Think the O’s are Slow to Promote Top Prospects? 50 Years Ago, So Did Don Baylor

If you think the Orioles are taking a long time to promote their top prospects to the Major Leagues these days, well I hate to tell you this, but…it used to be worse.

In fact, you’ll think the upcoming promotions of Adley Rutschman, Grayson Rodriguez, Kyle Stowers, DL Hall and Kyle Bradish are lightning fast when you hear the story of Don Baylor.

If you’re under the age of, say, 45 you may only remember Don Baylor as a big league coach or manager.

Baylor was a hitting coach with the Brewers, Cardinals, Rockies, Diamondbacks and Angels. And he managed the Rockies from 1993-98 and the Cubs from 2000-02.

But Don Baylor had an outstanding big league career as a player, winning the 1979 American League Most Valuable Player award and hitting .260 with 338 home runs and 285 stolen bases over 19 seasons.

Before all of that, however, there was a time – back in the early 1970s – when Don Baylor was a top minor league prospect in the Orioles organization.

One whose promotion to the big leagues was painfully slow in arriving.

Drafted by the Birds as a second rounder in 1967, Baylor posted a .980 OPS in 286 plate appearances in rookie level ball that same summer.

The very next year, Baylor played at Single-A Stockton, Double-A Elmira and Triple-A Rochester, posting a .908 OPS in 89 games.
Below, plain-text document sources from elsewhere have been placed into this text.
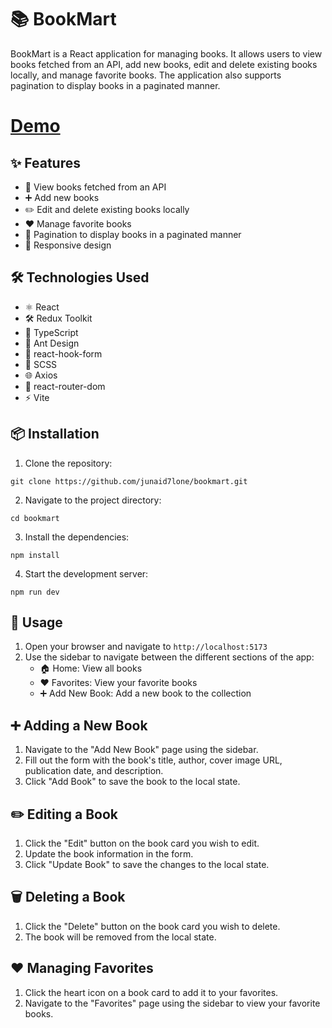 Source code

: # 📚 BookMart

BookMart is a React application for managing books. It allows users to view books fetched from an API, add new books, edit and delete existing books locally, and manage favorite books. The application also supports pagination to display books in a paginated manner.

# [Demo](https://bookmart-two.vercel.app/)

## ✨ Features

- 📖 View books fetched from an API
- ➕ Add new books
- ✏️ Edit and delete existing books locally
- ❤️ Manage favorite books
- 📄 Pagination to display books in a paginated manner
- 📱 Responsive design

## 🛠️ Technologies Used

- ⚛️ React
- 🛠️ Redux Toolkit
- 📝 TypeScript
- 💅 Ant Design
- 🎣 react-hook-form
- 🎨 SCSS
- 🌐 Axios
- 🚦 react-router-dom
- ⚡ Vite

## 📦 Installation

1. Clone the repository:

`git clone https://github.com/junaid7lone/bookmart.git`

2. Navigate to the project directory:

`cd bookmart`

3. Install the dependencies:

`npm install`

4. Start the development server:

`npm run dev`

## 🚀 Usage

1. Open your browser and navigate to `http://localhost:5173`
2. Use the sidebar to navigate between the different sections of the app:
   - 🏠 Home: View all books
   - ❤️ Favorites: View your favorite books
   - ➕ Add New Book: Add a new book to the collection

## ➕ Adding a New Book

1. Navigate to the "Add New Book" page using the sidebar.
2. Fill out the form with the book's title, author, cover image URL, publication date, and description.
3. Click "Add Book" to save the book to the local state.

## ✏️ Editing a Book

1. Click the "Edit" button on the book card you wish to edit.
2. Update the book information in the form.
3. Click "Update Book" to save the changes to the local state.

## 🗑️ Deleting a Book

1. Click the "Delete" button on the book card you wish to delete.
2. The book will be removed from the local state.

## ❤️ Managing Favorites

1. Click the heart icon on a book card to add it to your favorites.
2. Navigate to the "Favorites" page using the sidebar to view your favorite books.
Baylor started the 1969 season back in Single-A before moving up to the Orioles’ Double-A Dallas-Fort Worth affiliate, where he hit .301 with 11 home runs, 57 RBI and 19 stolen bases in 109 games.

But it’s in 1970 where things begin to really get interesting.

Baylor opened the 1970 season at Triple-A Rochester, and had a monster year. He hit for a .327 average (and an OPS of 1.011) with 22 home runs, 107 RBI and 26 stolen bases.

In September – after rosters had expanded – he received a promotion to Baltimore, where he batted .235 in 17 at-bats over eight games as the team prepared for yet another postseason run.

Following the 1970 season, Baylor was named baseball’s Minor League Player of the Year by The Sporting News...and for good measure he went to Puerto Rico for winter ball (playing for teammate Frank Robinson, who was managing the Santurce club) and hit .290.

Obviously with the Minor League Player of the Year award under his belt – and those lofty 1970 statistics – there was nothing left for Baylor to prove in the minor leagues and he’d begin the 1971 season in Baltimore, right?

Wrong.

The Orioles were in the midst of their three-year reign as American League champions from 1969-71 and had an outfield of Don Buford in left, Paul Blair in center and Frank Robinson in right.

There was simply no room for Baylor in the Orioles’ lineup…so it was back to Rochester for the reigning Minor League Player of the Year.

In his autobiography, Don Baylor by Don Baylor with Claire Smith, Baylor wrote of his disappointment at not making the team out of spring training in 1971:

“It was becoming a nightmare. All I had done in four minor-league seasons was hit .346, .369, .375 and .327. I’d given the organization the stolen bases, the power, the line drives it wanted.”

“I had understood when Earl shipped me out in 1970; I probably was too young…I did not understand in 1971. Earl had said he didn’t want me sitting on the bench taking bits and pieces. ‘I’ll take the two hundred fifty at-bats,’ I told Earl. ‘I want to play in the big leagues.’”

“Earl just shook his head. I was gone, the Minor League Player of the Year heading back to Rochester.”

“It was nothing personal, they wanted us to believe. It was just that, in a talent-rich system, the policy was strictly, ‘no room, no need.’ So Orioles prospects were left down in the minors to become not just qualified, but overqualified.”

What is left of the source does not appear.